TASK ITEM: Could each record be written out again exactly as it stands?

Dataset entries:
▬▬▬▬▬▬▬▬▬▬

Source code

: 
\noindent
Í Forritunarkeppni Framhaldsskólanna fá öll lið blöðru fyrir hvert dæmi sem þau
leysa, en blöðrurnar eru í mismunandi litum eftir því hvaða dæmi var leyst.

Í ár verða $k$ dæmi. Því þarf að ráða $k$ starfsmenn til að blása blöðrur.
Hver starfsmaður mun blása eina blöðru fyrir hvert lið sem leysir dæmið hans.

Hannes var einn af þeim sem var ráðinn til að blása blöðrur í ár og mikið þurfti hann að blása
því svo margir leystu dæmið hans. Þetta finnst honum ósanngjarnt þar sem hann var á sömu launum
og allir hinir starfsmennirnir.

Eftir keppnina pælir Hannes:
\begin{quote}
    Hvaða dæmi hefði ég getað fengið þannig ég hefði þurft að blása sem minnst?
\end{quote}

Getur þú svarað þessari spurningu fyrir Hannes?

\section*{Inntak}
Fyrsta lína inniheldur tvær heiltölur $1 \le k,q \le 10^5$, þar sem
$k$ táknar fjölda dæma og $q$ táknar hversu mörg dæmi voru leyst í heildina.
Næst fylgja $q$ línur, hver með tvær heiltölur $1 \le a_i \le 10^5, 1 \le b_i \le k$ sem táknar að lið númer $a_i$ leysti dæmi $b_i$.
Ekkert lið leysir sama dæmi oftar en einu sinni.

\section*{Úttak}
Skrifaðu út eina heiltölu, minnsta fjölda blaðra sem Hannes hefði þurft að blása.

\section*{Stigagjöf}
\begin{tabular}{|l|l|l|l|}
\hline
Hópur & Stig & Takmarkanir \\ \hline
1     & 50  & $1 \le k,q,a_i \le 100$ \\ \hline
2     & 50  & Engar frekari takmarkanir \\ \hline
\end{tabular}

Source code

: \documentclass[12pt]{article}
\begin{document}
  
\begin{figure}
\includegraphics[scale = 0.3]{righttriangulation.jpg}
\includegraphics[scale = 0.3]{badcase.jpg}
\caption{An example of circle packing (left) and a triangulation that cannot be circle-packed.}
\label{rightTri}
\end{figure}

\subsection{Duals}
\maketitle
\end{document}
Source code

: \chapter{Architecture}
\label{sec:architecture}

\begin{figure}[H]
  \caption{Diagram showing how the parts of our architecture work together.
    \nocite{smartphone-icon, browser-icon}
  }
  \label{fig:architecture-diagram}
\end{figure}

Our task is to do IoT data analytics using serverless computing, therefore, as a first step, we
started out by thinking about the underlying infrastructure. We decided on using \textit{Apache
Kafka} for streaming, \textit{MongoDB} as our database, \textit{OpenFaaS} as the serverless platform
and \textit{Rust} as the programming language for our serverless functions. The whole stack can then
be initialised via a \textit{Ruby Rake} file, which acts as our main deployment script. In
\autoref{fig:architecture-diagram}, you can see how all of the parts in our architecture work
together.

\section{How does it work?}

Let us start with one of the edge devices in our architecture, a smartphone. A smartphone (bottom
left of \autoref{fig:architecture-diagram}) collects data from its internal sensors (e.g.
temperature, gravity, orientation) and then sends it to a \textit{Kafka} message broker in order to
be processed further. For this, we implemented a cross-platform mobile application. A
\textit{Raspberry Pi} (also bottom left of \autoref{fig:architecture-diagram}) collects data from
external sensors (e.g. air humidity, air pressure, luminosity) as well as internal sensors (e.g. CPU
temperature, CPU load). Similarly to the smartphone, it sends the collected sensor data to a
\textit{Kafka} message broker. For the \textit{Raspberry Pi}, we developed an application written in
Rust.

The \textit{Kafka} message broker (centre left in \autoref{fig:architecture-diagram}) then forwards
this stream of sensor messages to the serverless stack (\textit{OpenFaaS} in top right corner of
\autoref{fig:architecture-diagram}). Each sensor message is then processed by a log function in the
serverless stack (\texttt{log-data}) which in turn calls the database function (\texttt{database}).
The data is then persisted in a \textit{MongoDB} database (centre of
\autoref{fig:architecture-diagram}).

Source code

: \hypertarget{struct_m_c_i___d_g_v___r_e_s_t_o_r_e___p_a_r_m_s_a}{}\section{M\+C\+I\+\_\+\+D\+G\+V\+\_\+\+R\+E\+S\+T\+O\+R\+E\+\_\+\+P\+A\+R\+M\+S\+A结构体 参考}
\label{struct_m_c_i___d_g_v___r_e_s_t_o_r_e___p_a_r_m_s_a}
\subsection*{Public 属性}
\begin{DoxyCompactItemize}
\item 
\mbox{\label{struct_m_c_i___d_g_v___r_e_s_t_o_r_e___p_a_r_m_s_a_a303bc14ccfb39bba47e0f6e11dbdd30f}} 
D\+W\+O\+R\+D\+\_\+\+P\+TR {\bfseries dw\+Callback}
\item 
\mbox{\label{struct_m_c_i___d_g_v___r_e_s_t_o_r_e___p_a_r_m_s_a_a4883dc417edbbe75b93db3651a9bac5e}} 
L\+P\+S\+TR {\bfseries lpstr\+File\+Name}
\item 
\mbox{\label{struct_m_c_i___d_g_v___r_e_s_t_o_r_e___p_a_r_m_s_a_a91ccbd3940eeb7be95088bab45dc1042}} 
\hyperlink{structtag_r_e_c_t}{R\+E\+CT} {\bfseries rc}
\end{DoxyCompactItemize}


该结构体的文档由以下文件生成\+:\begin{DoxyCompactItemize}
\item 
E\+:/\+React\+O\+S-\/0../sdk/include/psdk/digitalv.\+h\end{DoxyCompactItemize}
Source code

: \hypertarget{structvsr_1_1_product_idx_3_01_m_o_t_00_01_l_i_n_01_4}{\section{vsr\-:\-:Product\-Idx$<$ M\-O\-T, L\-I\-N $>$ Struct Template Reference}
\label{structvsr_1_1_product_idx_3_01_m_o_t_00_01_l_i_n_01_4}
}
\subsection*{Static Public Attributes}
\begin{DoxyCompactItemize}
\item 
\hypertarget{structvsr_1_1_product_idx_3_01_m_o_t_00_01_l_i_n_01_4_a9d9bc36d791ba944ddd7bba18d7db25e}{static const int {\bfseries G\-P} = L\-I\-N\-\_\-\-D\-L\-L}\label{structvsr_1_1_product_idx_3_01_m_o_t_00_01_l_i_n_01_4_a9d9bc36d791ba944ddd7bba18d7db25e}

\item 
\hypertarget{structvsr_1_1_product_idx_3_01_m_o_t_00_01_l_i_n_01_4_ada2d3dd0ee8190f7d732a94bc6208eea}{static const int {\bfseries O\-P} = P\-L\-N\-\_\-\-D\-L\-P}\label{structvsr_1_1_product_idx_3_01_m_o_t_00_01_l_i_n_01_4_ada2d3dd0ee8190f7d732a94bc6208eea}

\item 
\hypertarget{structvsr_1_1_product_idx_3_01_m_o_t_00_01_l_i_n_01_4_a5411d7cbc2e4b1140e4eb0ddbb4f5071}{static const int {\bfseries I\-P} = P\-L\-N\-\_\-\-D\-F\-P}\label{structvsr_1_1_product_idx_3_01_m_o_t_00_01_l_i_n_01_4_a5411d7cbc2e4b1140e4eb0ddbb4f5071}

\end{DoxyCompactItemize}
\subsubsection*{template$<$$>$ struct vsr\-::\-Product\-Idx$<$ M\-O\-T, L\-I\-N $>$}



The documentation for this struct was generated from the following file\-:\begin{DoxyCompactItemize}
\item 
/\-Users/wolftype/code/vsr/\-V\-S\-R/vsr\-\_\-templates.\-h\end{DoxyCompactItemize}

▬▬▬▬▬▬▬▬▬▬

RESPONSE TO THIS TASK:
Source code

: 
\noindent
Í Forritunarkeppni Framhaldsskólanna fá öll lið blöðru fyrir hvert dæmi sem þau
leysa, en blöðrurnar eru í mismunandi litum eftir því hvaða dæmi var leyst.

Í ár verða $k$ dæmi. Því þarf að ráða $k$ starfsmenn til að blása blöðrur.
Hver starfsmaður mun blása eina blöðru fyrir hvert lið sem leysir dæmið hans.

Hannes var einn af þeim sem var ráðinn til að blása blöðrur í ár og mikið þurfti hann að blása
því svo margir leystu dæmið hans. Þetta finnst honum ósanngjarnt þar sem hann var á sömu launum
og allir hinir starfsmennirnir.

Eftir keppnina pælir Hannes:
\begin{quote}
    Hvaða dæmi hefði ég getað fengið þannig ég hefði þurft að blása sem minnst?
\end{quote}

Getur þú svarað þessari spurningu fyrir Hannes?

\section*{Inntak}
Fyrsta lína inniheldur tvær heiltölur $1 \le k,q \le 10^5$, þar sem
$k$ táknar fjölda dæma og $q$ táknar hversu mörg dæmi voru leyst í heildina.
Næst fylgja $q$ línur, hver með tvær heiltölur $1 \le a_i \le 10^5, 1 \le b_i \le k$ sem táknar að lið númer $a_i$ leysti dæmi $b_i$.
Ekkert lið leysir sama dæmi oftar en einu sinni.

\section*{Úttak}
Skrifaðu út eina heiltölu, minnsta fjölda blaðra sem Hannes hefði þurft að blása.

\section*{Stigagjöf}
\begin{tabular}{|l|l|l|l|}
\hline
Hópur & Stig & Takmarkanir \\ \hline
1     & 50  & $1 \le k,q,a_i \le 100$ \\ \hline
2     & 50  & Engar frekari takmarkanir \\ \hline
\end{tabular}

Source code

: \documentclass[12pt]{article}
\begin{document}
  
\begin{figure}
\includegraphics[scale = 0.3]{righttriangulation.jpg}
\includegraphics[scale = 0.3]{badcase.jpg}
\caption{An example of circle packing (left) and a triangulation that cannot be circle-packed.}
\label{rightTri}
\end{figure}

\subsection{Duals}
\maketitle
\end{document}
Source code

: \chapter{Architecture}
\label{sec:architecture}

\begin{figure}[H]
  \caption{Diagram showing how the parts of our architecture work together.
    \nocite{smartphone-icon, browser-icon}
  }
  \label{fig:architecture-diagram}
\end{figure}

Our task is to do IoT data analytics using serverless computing, therefore, as a first step, we
started out by thinking about the underlying infrastructure. We decided on using \textit{Apache
Kafka} for streaming, \textit{MongoDB} as our database, \textit{OpenFaaS} as the serverless platform
and \textit{Rust} as the programming language for our serverless functions. The whole stack can then
be initialised via a \textit{Ruby Rake} file, which acts as our main deployment script. In
\autoref{fig:architecture-diagram}, you can see how all of the parts in our architecture work
together.

\section{How does it work?}

Let us start with one of the edge devices in our architecture, a smartphone. A smartphone (bottom
left of \autoref{fig:architecture-diagram}) collects data from its internal sensors (e.g.
temperature, gravity, orientation) and then sends it to a \textit{Kafka} message broker in order to
be processed further. For this, we implemented a cross-platform mobile application. A
\textit{Raspberry Pi} (also bottom left of \autoref{fig:architecture-diagram}) collects data from
external sensors (e.g. air humidity, air pressure, luminosity) as well as internal sensors (e.g. CPU
temperature, CPU load). Similarly to the smartphone, it sends the collected sensor data to a
\textit{Kafka} message broker. For the \textit{Raspberry Pi}, we developed an application written in
Rust.

The \textit{Kafka} message broker (centre left in \autoref{fig:architecture-diagram}) then forwards
this stream of sensor messages to the serverless stack (\textit{OpenFaaS} in top right corner of
\autoref{fig:architecture-diagram}). Each sensor message is then processed by a log function in the
serverless stack (\texttt{log-data}) which in turn calls the database function (\texttt{database}).
The data is then persisted in a \textit{MongoDB} database (centre of
\autoref{fig:architecture-diagram}).

Source code

: \hypertarget{struct_m_c_i___d_g_v___r_e_s_t_o_r_e___p_a_r_m_s_a}{}\section{M\+C\+I\+\_\+\+D\+G\+V\+\_\+\+R\+E\+S\+T\+O\+R\+E\+\_\+\+P\+A\+R\+M\+S\+A结构体 参考}
\label{struct_m_c_i___d_g_v___r_e_s_t_o_r_e___p_a_r_m_s_a}
\subsection*{Public 属性}
\begin{DoxyCompactItemize}
\item 
\mbox{\label{struct_m_c_i___d_g_v___r_e_s_t_o_r_e___p_a_r_m_s_a_a303bc14ccfb39bba47e0f6e11dbdd30f}} 
D\+W\+O\+R\+D\+\_\+\+P\+TR {\bfseries dw\+Callback}
\item 
\mbox{\label{struct_m_c_i___d_g_v___r_e_s_t_o_r_e___p_a_r_m_s_a_a4883dc417edbbe75b93db3651a9bac5e}} 
L\+P\+S\+TR {\bfseries lpstr\+File\+Name}
\item 
\mbox{\label{struct_m_c_i___d_g_v___r_e_s_t_o_r_e___p_a_r_m_s_a_a91ccbd3940eeb7be95088bab45dc1042}} 
\hyperlink{structtag_r_e_c_t}{R\+E\+CT} {\bfseries rc}
\end{DoxyCompactItemize}


该结构体的文档由以下文件生成\+:\begin{DoxyCompactItemize}
\item 
E\+:/\+React\+O\+S-\/0../sdk/include/psdk/digitalv.\+h\end{DoxyCompactItemize}
Source code

: \hypertarget{structvsr_1_1_product_idx_3_01_m_o_t_00_01_l_i_n_01_4}{\section{vsr\-:\-:Product\-Idx$<$ M\-O\-T, L\-I\-N $>$ Struct Template Reference}
\label{structvsr_1_1_product_idx_3_01_m_o_t_00_01_l_i_n_01_4}
}
\subsection*{Static Public Attributes}
\begin{DoxyCompactItemize}
\item 
\hypertarget{structvsr_1_1_product_idx_3_01_m_o_t_00_01_l_i_n_01_4_a9d9bc36d791ba944ddd7bba18d7db25e}{static const int {\bfseries G\-P} = L\-I\-N\-\_\-\-D\-L\-L}\label{structvsr_1_1_product_idx_3_01_m_o_t_00_01_l_i_n_01_4_a9d9bc36d791ba944ddd7bba18d7db25e}

\item 
\hypertarget{structvsr_1_1_product_idx_3_01_m_o_t_00_01_l_i_n_01_4_ada2d3dd0ee8190f7d732a94bc6208eea}{static const int {\bfseries O\-P} = P\-L\-N\-\_\-\-D\-L\-P}\label{structvsr_1_1_product_idx_3_01_m_o_t_00_01_l_i_n_01_4_ada2d3dd0ee8190f7d732a94bc6208eea}

\item 
\hypertarget{structvsr_1_1_product_idx_3_01_m_o_t_00_01_l_i_n_01_4_a5411d7cbc2e4b1140e4eb0ddbb4f5071}{static const int {\bfseries I\-P} = P\-L\-N\-\_\-\-D\-F\-P}\label{structvsr_1_1_product_idx_3_01_m_o_t_00_01_l_i_n_01_4_a5411d7cbc2e4b1140e4eb0ddbb4f5071}

\end{DoxyCompactItemize}
\subsubsection*{template$<$$>$ struct vsr\-::\-Product\-Idx$<$ M\-O\-T, L\-I\-N $>$}



The documentation for this struct was generated from the following file\-:\begin{DoxyCompactItemize}
\item 
/\-Users/wolftype/code/vsr/\-V\-S\-R/vsr\-\_\-templates.\-h\end{DoxyCompactItemize}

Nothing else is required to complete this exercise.